§ What you are asked to do: If a line in the data below holds the word "numbers", copy it.

§ Materials provided:
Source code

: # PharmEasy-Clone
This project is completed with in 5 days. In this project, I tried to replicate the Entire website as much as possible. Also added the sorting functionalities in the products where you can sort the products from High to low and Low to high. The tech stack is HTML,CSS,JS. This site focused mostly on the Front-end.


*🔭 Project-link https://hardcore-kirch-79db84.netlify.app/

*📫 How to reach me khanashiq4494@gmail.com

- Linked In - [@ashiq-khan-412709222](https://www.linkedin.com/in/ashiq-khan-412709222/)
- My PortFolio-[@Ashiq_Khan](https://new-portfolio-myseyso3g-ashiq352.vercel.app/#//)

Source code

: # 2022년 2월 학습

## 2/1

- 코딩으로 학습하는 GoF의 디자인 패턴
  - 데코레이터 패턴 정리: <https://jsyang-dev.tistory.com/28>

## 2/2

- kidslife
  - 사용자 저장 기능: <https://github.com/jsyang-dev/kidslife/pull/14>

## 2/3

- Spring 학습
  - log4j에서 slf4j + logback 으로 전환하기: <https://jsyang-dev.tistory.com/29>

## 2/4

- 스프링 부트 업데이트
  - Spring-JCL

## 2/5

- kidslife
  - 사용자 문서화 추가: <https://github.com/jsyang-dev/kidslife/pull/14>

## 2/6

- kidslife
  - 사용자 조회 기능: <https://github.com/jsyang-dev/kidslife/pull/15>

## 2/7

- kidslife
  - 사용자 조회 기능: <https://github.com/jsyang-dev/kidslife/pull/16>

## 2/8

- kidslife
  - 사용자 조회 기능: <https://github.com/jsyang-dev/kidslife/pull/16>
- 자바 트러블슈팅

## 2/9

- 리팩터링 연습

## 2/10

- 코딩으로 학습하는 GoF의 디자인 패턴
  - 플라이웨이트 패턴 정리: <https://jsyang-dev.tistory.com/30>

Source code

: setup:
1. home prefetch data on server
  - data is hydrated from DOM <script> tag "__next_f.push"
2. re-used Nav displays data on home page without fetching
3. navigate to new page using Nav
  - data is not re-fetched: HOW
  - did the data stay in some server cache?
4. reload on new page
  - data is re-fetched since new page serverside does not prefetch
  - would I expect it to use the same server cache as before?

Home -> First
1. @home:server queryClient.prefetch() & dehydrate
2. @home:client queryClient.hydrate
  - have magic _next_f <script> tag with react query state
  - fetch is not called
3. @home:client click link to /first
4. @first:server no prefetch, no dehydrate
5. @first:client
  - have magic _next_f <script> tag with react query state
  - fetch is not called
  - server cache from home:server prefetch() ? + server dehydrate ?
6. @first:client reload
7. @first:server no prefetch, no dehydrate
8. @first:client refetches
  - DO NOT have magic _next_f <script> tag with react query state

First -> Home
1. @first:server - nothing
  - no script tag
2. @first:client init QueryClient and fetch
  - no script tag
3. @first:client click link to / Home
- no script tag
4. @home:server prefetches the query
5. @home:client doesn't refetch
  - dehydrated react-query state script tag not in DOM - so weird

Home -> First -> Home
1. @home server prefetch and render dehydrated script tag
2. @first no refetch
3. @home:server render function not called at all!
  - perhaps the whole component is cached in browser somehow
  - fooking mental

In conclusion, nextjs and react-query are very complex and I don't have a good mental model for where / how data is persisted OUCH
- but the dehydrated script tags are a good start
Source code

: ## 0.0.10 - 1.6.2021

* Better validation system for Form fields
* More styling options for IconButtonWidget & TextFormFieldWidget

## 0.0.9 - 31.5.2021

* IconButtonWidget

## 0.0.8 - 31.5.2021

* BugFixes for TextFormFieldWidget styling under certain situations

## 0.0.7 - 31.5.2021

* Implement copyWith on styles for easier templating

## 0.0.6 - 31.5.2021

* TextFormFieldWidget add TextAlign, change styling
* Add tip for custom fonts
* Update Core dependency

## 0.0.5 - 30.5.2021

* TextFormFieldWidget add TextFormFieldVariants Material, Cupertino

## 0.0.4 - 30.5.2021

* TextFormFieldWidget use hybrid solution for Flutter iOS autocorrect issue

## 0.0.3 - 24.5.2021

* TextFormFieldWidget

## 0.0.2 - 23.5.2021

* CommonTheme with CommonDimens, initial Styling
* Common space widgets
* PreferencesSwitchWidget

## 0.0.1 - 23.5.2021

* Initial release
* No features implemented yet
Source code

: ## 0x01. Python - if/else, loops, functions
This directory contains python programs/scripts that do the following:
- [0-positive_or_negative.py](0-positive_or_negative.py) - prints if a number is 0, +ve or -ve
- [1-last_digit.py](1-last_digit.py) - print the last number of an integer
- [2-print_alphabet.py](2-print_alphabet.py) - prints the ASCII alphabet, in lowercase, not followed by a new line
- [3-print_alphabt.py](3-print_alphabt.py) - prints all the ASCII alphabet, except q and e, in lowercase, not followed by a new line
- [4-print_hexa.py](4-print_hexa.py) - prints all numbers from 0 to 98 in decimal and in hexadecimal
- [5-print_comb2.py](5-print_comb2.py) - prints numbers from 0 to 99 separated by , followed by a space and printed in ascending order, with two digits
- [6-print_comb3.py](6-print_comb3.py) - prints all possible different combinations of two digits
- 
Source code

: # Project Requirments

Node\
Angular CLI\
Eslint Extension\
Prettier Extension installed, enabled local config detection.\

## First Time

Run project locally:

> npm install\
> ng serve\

§ Response to this task:
- [4-print_hexa.py](4-print_hexa.py) - prints all numbers from 0 to 98 in decimal and in hexadecimal
- [5-print_comb2.py](5-print_comb2.py) - prints numbers from 0 to 99 separated by , followed by a space and printed in ascending order, with two digits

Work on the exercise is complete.